I will use a recent example that took place in my house earlier this week. My middle son has a bit of a temper problem.. OK... this is just the jargon that us parents use to sugar coat the truth and not have our child's behavior reflect poorly upon us. The truth is that the child is easily angered and can be downright nasty when he is. In the past month, this comes in the form of smacking the perpetrator, or who/whatever happens to be within arms/foots reach. Naturally, this is not a behavior that I encourage. We have tried many things to curb his temper and all have failed long-term (some have worked originally, until the novelty of it fades away). We were having a particularly bad day in this regard and I was beside myself not knowing what to do. He had time-outs and had been taken away from the area where my other boys were playing (and away from the cat and dog, whom he also seems to enjoy smacking). He (and his brother) had already had video games taken away for fighting over them and he had the toy room taken away because he refused to help pick it up. What was I to do? As he sat in yet another time out, I tried to come up with something... ANYTHING! Then it hit me! I told him he could get up from his time-out and had a talk with him. "You are not using your hands for nice things", I explained to him. "I have tried to get you to stop, but you refuse. So, I have decided that if I see you hit anybody again I will have to tie your hands together for a bit (I was thinking 10 minutes or so). You can either use your hands for nice things, or not use them at all."
I couldn't hardly believe it myself when it came out of my mouth! You should have seen his eyes bulge. I know, we shouldn't use threats to get our children to behave but it wasn't a threat. I was 100% serious. Had he continued with the behavior, I would have followed through. On this particular day, though, it was not necessary.

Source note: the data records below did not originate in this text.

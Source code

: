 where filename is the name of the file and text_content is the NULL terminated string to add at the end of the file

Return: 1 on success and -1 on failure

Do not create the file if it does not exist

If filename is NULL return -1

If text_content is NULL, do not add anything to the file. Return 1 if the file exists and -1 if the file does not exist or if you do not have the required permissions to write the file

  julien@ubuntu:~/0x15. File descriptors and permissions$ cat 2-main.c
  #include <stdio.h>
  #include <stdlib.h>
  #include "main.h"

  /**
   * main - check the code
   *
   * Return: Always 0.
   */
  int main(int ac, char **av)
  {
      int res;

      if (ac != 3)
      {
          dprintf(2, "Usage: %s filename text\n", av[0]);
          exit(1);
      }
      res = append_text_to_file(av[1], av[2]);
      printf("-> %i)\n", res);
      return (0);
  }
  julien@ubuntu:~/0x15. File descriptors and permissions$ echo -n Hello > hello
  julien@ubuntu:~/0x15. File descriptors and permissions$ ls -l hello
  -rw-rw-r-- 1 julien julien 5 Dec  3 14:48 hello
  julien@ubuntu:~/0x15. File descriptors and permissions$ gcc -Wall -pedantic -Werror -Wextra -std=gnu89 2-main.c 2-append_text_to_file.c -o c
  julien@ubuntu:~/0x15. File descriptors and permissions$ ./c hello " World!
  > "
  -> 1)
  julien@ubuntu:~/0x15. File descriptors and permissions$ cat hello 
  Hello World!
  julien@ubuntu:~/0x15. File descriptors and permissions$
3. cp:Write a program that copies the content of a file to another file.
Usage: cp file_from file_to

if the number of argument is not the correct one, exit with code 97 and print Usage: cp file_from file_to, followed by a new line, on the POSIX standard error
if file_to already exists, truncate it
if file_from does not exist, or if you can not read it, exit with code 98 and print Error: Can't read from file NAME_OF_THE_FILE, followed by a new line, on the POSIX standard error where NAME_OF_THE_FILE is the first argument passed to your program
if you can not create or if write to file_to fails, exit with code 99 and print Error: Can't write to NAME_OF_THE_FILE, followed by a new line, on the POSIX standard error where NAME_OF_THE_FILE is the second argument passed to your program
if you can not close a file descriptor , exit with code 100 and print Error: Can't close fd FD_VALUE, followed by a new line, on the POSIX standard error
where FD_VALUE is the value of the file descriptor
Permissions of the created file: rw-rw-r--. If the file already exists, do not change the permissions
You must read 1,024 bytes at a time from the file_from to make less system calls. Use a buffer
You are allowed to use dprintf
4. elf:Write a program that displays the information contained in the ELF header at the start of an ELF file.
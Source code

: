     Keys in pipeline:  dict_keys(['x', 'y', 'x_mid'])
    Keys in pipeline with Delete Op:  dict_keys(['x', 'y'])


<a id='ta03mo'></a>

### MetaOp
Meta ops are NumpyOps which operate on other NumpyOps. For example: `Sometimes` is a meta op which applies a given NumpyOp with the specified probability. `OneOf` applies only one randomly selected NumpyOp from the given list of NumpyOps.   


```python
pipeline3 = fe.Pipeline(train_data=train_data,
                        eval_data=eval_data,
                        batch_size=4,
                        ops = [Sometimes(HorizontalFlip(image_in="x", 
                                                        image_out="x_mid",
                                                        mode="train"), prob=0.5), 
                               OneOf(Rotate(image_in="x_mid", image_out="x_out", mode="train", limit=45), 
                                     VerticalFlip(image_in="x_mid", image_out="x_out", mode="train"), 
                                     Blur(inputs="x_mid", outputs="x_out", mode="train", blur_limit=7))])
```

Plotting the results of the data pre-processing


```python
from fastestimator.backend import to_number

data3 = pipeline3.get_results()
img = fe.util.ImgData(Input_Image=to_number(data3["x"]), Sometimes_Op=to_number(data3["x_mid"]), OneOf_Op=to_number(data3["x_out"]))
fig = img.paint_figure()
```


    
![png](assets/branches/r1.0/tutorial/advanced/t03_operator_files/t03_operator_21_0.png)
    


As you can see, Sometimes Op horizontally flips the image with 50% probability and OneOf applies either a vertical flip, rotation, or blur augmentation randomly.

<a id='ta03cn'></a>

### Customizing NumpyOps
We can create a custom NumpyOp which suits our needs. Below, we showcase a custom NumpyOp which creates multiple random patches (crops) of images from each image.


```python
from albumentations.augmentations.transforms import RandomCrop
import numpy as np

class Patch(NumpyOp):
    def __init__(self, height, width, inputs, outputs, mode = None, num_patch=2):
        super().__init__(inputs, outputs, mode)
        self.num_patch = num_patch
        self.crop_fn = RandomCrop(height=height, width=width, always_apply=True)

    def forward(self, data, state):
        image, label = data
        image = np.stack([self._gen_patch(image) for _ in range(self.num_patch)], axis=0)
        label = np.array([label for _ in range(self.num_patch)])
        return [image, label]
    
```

Please, spare me the child abuse comments. It isn't like I was going to tie him up and leave him that way for long. My plan was, like I said, about 10 minutes and I was going to use my older son's tae kwon do belt, which is soft and wide, so it would not have dug in or hurt him in any way. It would have, however, served to teach him that there are both good and bad things that we can use our hands for and if he insists on using them for bad things, there are going to be consequences. I would never deny my child basic needs, including hugs, kisses, love and affection, as a form of discipline.

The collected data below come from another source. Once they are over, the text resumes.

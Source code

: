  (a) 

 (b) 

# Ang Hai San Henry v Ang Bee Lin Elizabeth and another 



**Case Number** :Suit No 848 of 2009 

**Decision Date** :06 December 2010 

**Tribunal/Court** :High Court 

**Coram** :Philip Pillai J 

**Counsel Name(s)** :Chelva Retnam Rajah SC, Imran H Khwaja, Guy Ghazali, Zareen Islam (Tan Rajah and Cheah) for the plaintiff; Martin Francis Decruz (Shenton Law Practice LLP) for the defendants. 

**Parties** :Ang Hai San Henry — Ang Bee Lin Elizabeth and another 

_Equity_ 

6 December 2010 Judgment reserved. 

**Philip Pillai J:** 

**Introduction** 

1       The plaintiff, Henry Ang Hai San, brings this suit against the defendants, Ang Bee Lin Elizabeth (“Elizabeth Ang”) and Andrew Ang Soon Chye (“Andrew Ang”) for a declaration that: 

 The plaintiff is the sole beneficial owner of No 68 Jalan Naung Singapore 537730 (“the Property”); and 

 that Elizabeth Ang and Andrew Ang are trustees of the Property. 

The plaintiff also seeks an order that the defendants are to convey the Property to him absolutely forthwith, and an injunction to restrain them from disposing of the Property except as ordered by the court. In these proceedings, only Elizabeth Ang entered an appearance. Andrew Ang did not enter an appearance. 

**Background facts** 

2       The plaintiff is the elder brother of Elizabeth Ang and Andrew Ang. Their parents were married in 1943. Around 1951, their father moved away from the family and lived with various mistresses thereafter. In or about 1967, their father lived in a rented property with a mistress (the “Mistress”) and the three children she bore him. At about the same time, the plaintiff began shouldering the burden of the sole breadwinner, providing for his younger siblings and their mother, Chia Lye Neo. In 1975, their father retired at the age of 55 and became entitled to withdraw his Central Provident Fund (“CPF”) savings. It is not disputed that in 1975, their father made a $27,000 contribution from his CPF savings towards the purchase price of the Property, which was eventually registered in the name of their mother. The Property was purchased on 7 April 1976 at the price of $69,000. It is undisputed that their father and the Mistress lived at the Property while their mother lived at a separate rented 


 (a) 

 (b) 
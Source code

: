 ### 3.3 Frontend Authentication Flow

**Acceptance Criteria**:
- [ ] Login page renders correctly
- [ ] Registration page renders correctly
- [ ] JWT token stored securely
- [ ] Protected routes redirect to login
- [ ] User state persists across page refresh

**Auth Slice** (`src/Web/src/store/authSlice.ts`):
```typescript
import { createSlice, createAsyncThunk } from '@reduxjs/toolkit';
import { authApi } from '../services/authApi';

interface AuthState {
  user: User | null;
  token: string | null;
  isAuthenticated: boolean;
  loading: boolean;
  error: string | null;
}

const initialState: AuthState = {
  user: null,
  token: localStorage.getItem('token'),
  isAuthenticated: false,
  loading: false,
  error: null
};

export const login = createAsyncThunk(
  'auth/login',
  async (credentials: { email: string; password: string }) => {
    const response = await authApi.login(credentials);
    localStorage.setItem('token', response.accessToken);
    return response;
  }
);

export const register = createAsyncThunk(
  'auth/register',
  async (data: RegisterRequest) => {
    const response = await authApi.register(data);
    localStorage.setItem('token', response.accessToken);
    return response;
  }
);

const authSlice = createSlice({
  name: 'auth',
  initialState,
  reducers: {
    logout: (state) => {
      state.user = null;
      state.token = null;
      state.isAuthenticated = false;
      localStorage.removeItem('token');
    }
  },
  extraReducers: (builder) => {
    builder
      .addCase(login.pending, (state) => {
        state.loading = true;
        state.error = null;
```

Other examples of 'creative discipline' that have been used in my house:(some are forms of natural consequences)
- If you complain about being bored, you will promptly be assigned a chore that needs to be done.
- If you don't pick up and take care of your toys, the ones left out will be put up in 'toy jail' until you bail them out by showing me that you can take care of your things. (And if I don't find them before the dog does, they often don't get them back at all! Sorry, not my problem -- they should have been picked up.)

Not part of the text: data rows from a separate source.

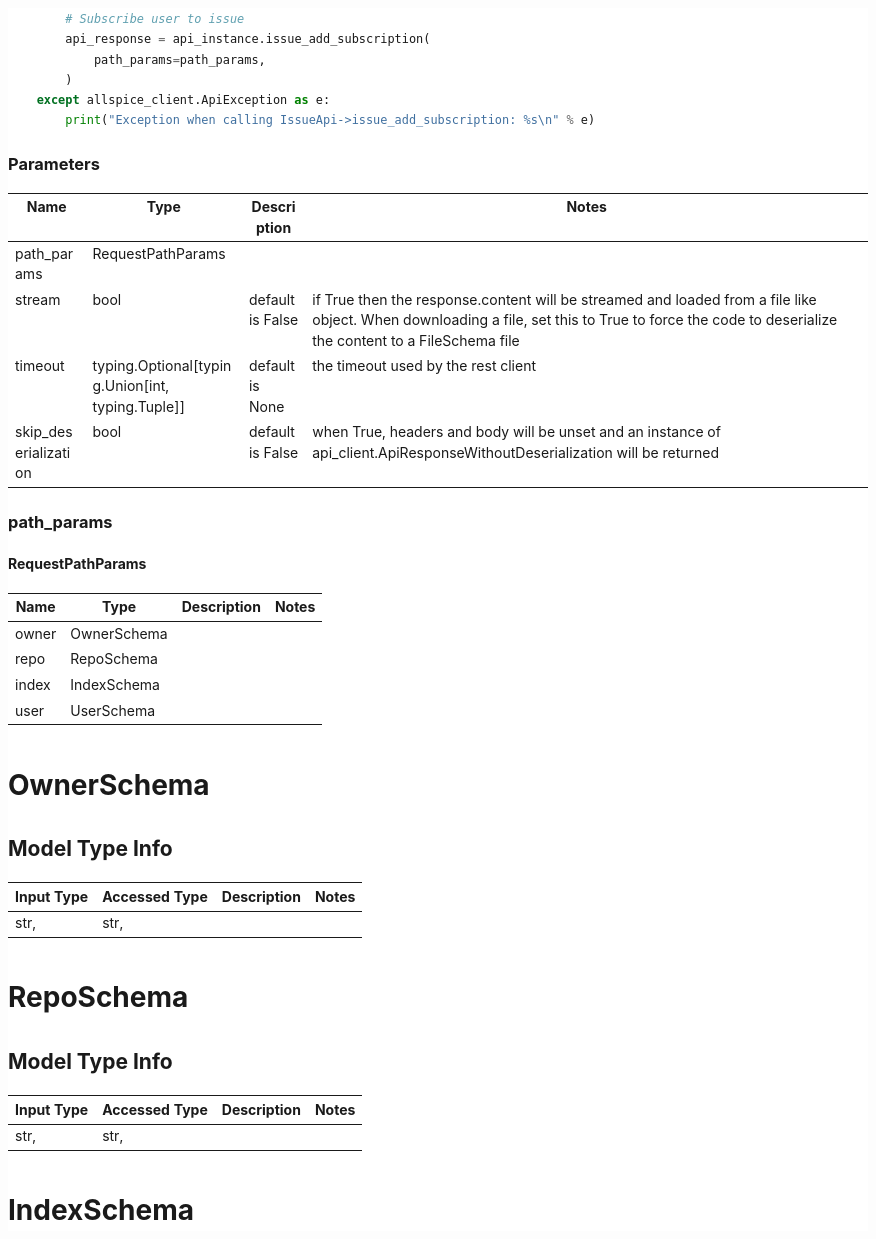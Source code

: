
 ```python
        # Subscribe user to issue
        api_response = api_instance.issue_add_subscription(
            path_params=path_params,
        )
    except allspice_client.ApiException as e:
        print("Exception when calling IssueApi->issue_add_subscription: %s\n" % e)
```
### Parameters

Name | Type | Description  | Notes
------------- | ------------- | ------------- | -------------
path_params | RequestPathParams | |
stream | bool | default is False | if True then the response.content will be streamed and loaded from a file like object. When downloading a file, set this to True to force the code to deserialize the content to a FileSchema file
timeout | typing.Optional[typing.Union[int, typing.Tuple]] | default is None | the timeout used by the rest client
skip_deserialization | bool | default is False | when True, headers and body will be unset and an instance of api_client.ApiResponseWithoutDeserialization will be returned

### path_params
#### RequestPathParams

Name | Type | Description  | Notes
------------- | ------------- | ------------- | -------------
owner | OwnerSchema | | 
repo | RepoSchema | | 
index | IndexSchema | | 
user | UserSchema | | 

# OwnerSchema

## Model Type Info
Input Type | Accessed Type | Description | Notes
------------ | ------------- | ------------- | -------------
str,  | str,  |  | 

# RepoSchema

## Model Type Info
Input Type | Accessed Type | Description | Notes
------------ | ------------- | ------------- | -------------
str,  | str,  |  | 

# IndexSchema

- If you choose to draw on the walls or table instead of paper, you will spend the time scrubbing it up (this one also applies to other non-accidental messes).
- If you are going to fight over a toy, then nobody gets it.
- If you are going to choose not to get dressed in the morning, I will take your clothes to the car (you will have to walk out there the way you are) and you may finish getting dressed there. (You'd be amazed how fast a kid can throw their clothes on once in the car!)
These are just a few of the examples that I have come up with. Some things, I heard about from someone else and others I just come up with on my own.
I guess I can't say that I have one parenting style, especially since my children definitely have different things that work for them, and that they respond to. I spent my time wading through the research on different techniques and whatnot, and ultimately decided that what was best for us was to just do what felt right and worked. So I sort of took bits and pieces from different techniques.
How do you discipline your kids? Have you ever tried 'creative discipline'?